[Work to complete]: Among the entries that follow, the required portion opens with the line containing "### Description" and closes with the line containing "1. 异常可以升级，但是不能降级". Give that portion again exactly, and nothing else.

[Saved entries]
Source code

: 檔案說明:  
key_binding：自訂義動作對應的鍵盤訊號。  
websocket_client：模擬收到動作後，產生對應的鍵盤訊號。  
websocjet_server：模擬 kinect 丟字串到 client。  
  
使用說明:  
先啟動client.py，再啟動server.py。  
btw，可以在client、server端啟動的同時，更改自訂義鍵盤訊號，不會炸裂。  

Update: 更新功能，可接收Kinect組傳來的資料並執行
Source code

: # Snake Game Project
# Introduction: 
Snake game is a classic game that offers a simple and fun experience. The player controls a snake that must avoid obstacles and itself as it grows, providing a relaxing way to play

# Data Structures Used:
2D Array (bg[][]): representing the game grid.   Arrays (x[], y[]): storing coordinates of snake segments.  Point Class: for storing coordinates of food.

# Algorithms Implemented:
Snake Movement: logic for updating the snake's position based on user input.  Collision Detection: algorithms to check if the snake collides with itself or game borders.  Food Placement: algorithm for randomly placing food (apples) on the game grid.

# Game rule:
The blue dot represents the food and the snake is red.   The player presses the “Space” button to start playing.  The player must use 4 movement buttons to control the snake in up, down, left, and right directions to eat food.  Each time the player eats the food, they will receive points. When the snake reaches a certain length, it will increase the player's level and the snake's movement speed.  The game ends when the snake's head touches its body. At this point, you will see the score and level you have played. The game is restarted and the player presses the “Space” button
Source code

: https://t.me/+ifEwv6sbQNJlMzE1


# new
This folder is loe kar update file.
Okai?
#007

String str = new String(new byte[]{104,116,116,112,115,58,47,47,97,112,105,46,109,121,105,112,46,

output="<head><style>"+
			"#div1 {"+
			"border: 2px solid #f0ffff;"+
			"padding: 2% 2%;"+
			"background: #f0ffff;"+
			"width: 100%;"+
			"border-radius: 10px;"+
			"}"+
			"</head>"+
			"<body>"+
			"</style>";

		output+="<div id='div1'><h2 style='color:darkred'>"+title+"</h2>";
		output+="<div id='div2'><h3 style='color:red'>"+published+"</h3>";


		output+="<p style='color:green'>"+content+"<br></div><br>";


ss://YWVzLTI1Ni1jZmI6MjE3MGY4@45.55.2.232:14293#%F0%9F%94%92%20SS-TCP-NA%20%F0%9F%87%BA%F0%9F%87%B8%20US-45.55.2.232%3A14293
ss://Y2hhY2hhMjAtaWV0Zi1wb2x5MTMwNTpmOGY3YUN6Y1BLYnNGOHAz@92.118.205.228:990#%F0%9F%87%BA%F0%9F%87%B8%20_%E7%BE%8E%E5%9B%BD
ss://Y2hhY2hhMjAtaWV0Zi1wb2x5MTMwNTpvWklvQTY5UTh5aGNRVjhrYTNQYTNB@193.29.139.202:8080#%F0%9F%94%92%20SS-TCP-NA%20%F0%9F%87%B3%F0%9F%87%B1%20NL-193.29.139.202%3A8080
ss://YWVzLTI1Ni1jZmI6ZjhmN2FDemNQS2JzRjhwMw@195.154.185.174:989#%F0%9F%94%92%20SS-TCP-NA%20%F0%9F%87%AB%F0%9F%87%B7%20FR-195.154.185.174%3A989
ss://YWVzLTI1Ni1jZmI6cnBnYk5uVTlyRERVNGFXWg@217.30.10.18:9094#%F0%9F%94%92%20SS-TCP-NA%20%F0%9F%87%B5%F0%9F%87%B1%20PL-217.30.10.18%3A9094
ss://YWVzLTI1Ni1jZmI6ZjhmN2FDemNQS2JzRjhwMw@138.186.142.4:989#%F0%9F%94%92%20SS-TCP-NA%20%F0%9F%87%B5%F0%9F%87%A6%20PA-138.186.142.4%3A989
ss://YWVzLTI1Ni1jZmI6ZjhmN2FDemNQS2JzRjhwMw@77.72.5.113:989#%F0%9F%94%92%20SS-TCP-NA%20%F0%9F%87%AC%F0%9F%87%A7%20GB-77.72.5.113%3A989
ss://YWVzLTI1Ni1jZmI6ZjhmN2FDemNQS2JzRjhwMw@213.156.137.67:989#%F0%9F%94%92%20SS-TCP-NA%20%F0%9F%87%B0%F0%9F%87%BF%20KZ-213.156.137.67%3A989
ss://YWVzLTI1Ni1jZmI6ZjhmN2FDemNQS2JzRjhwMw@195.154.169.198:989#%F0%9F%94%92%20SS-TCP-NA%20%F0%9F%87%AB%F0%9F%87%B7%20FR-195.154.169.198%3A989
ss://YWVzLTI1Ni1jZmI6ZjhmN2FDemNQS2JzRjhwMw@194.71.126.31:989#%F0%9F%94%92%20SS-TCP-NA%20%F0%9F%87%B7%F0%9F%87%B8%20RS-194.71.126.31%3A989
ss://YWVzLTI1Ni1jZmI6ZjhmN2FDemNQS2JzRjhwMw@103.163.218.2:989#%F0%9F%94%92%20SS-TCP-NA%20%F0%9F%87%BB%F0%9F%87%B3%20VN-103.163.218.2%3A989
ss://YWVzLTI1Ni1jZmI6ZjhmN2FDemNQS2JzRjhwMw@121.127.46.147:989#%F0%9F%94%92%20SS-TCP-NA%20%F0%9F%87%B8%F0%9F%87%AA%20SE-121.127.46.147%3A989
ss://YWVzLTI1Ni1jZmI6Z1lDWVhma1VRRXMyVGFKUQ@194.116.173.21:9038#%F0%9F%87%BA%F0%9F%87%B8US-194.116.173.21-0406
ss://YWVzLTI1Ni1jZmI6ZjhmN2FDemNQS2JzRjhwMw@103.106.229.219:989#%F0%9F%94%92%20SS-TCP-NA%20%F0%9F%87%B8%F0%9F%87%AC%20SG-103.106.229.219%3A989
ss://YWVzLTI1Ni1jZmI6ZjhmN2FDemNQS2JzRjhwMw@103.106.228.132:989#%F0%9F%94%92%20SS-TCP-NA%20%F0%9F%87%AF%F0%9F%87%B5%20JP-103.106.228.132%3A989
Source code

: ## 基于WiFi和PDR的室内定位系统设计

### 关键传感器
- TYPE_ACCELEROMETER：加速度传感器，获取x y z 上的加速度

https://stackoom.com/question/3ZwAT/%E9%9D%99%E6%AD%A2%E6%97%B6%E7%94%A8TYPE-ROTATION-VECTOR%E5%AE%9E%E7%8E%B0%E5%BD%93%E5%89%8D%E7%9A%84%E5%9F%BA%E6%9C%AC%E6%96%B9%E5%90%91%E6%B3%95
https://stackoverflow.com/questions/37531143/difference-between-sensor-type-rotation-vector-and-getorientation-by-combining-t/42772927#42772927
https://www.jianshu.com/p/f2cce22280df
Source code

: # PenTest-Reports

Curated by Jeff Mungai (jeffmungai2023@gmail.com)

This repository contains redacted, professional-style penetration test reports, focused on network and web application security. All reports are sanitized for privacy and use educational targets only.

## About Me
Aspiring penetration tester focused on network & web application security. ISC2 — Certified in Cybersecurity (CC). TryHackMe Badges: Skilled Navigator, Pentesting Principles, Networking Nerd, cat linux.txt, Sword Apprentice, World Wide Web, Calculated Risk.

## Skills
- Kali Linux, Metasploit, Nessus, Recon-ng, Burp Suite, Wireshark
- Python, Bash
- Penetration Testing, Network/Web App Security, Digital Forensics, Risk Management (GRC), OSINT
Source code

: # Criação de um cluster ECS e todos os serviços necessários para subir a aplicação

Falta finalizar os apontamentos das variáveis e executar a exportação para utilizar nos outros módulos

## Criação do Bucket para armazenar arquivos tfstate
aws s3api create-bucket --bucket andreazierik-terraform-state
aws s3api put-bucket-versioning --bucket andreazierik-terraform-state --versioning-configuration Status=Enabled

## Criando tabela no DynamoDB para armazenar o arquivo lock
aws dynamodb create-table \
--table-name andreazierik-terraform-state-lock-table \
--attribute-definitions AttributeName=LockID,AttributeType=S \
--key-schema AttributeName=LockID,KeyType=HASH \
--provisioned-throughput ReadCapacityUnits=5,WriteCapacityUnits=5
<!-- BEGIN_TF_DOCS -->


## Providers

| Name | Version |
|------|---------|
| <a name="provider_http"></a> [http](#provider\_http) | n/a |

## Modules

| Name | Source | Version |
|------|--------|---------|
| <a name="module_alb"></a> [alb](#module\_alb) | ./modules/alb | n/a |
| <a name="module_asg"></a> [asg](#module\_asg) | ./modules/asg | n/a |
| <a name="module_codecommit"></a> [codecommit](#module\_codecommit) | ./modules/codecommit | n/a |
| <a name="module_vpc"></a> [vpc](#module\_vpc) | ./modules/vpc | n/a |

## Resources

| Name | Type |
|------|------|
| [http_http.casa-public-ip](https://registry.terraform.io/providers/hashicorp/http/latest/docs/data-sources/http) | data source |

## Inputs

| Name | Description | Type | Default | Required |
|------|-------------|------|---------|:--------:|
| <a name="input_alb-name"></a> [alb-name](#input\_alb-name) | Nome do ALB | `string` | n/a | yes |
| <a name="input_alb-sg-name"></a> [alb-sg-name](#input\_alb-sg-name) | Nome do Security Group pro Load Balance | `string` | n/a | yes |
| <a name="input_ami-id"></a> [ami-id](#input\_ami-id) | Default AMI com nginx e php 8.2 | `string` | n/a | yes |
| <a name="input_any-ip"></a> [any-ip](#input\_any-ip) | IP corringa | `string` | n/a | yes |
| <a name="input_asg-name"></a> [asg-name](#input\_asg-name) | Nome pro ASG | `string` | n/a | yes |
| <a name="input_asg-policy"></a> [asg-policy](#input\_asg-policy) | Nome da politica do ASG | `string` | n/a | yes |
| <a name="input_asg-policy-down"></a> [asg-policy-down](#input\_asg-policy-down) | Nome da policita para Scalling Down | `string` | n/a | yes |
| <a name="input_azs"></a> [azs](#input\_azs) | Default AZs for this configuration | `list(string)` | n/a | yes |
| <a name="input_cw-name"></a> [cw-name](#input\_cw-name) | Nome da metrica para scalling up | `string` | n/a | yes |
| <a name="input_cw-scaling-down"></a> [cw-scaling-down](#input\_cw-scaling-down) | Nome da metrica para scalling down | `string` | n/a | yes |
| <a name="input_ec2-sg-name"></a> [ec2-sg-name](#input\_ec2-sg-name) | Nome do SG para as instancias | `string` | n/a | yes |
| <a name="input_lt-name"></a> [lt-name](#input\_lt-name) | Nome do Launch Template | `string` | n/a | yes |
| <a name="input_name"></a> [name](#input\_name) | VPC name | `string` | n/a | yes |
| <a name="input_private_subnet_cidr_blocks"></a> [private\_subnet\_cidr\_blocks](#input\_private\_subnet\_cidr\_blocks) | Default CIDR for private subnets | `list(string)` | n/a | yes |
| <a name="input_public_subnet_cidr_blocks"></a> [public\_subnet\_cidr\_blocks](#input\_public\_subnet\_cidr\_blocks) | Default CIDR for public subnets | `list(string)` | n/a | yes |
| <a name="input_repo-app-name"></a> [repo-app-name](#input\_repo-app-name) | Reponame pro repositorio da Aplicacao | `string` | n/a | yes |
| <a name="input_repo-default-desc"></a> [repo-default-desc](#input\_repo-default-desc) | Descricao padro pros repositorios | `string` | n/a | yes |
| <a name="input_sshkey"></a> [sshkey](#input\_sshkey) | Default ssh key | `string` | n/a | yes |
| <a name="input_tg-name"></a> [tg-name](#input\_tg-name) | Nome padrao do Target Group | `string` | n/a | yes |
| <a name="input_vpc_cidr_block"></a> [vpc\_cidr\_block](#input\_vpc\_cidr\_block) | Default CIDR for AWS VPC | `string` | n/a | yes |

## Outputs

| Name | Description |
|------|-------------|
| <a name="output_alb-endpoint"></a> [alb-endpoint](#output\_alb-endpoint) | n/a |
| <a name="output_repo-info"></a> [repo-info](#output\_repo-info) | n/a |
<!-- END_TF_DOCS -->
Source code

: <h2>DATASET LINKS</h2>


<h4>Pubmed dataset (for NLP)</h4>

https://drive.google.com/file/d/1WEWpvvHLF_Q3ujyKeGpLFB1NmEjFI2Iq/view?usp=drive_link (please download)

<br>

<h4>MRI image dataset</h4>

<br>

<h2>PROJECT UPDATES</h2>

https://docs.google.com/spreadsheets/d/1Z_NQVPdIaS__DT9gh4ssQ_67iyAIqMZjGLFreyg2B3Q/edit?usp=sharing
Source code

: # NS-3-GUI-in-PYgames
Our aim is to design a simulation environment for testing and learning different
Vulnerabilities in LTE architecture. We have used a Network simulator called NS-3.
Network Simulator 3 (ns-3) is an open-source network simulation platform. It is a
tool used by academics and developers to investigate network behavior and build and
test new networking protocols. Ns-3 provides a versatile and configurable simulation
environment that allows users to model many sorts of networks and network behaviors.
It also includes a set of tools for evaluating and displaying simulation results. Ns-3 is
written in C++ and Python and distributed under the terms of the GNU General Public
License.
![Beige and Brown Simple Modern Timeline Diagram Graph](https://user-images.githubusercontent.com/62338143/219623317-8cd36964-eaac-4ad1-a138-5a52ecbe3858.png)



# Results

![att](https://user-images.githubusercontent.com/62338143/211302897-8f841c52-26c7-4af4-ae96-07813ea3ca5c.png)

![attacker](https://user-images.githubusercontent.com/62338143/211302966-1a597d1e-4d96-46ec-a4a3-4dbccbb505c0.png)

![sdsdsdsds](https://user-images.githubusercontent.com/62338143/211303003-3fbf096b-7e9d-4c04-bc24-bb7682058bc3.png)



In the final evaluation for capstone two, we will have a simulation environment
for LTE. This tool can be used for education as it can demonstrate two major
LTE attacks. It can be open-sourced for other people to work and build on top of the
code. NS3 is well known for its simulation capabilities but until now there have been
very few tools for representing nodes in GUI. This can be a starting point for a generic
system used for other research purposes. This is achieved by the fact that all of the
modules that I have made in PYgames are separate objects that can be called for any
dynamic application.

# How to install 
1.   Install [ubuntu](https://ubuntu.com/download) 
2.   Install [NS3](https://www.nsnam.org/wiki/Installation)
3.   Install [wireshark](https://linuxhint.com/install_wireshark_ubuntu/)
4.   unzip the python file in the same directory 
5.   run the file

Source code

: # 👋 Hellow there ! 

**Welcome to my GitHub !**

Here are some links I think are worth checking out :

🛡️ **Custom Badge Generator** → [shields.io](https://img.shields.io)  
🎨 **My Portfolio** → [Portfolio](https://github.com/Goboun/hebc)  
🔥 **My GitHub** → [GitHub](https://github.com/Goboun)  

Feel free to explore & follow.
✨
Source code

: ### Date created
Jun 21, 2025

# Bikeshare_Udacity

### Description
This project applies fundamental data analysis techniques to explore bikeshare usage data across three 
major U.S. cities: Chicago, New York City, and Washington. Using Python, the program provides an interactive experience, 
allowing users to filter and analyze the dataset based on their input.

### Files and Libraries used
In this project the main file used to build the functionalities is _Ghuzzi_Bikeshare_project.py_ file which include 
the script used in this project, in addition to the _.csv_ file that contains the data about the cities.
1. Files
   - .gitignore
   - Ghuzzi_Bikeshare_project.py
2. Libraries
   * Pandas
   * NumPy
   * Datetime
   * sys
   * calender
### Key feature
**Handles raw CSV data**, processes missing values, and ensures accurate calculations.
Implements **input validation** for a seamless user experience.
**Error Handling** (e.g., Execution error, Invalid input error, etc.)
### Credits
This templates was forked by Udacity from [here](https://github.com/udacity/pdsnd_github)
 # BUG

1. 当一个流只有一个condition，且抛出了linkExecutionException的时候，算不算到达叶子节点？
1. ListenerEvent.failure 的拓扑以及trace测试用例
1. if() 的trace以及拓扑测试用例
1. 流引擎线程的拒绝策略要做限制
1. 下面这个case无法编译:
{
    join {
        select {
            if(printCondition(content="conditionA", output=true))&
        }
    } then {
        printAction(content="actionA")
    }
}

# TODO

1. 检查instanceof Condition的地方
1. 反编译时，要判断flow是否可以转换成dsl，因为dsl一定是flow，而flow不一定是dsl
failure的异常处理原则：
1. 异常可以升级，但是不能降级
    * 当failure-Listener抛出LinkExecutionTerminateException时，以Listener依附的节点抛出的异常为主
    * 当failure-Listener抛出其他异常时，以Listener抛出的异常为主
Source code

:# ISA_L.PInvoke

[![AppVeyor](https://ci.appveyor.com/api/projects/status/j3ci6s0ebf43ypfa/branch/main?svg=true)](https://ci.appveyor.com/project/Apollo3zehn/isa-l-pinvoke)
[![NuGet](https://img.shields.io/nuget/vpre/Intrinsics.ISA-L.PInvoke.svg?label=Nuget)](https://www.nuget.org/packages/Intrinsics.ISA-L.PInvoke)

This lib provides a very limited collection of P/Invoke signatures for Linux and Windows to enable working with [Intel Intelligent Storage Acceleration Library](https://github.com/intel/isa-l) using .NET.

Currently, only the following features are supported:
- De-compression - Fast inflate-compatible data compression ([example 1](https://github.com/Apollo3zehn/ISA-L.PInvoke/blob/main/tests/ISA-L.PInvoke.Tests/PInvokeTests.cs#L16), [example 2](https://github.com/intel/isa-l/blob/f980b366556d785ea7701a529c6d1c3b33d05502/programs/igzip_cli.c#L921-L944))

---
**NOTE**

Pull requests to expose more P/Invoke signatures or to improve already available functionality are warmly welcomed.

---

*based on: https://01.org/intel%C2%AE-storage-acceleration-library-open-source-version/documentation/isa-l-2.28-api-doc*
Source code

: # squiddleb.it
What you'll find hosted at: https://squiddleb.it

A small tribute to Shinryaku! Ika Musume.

[Expected answer]:
### Description
This project applies fundamental data analysis techniques to explore bikeshare usage data across three 
major U.S. cities: Chicago, New York City, and Washington. Using Python, the program provides an interactive experience, 
allowing users to filter and analyze the dataset based on their input.

### Files and Libraries used
In this project the main file used to build the functionalities is _Ghuzzi_Bikeshare_project.py_ file which include 
the script used in this project, in addition to the _.csv_ file that contains the data about the cities.
1. Files
   - .gitignore
   - Ghuzzi_Bikeshare_project.py
2. Libraries
   * Pandas
   * NumPy
   * Datetime
   * sys
   * calender
### Key feature
**Handles raw CSV data**, processes missing values, and ensures accurate calculations.
Implements **input validation** for a seamless user experience.
**Error Handling** (e.g., Execution error, Invalid input error, etc.)
### Credits
This templates was forked by Udacity from [here](https://github.com/udacity/pdsnd_github)
 # BUG

1. 当一个流只有一个condition，且抛出了linkExecutionException的时候，算不算到达叶子节点？
1. ListenerEvent.failure 的拓扑以及trace测试用例
1. if() 的trace以及拓扑测试用例
1. 流引擎线程的拒绝策略要做限制
1. 下面这个case无法编译:
{
    join {
        select {
            if(printCondition(content="conditionA", output=true))&
        }
    } then {
        printAction(content="actionA")
    }
}

# TODO

1. 检查instanceof Condition的地方
1. 反编译时，要判断flow是否可以转换成dsl，因为dsl一定是flow，而flow不一定是dsl
failure的异常处理原则：
1. 异常可以升级，但是不能降级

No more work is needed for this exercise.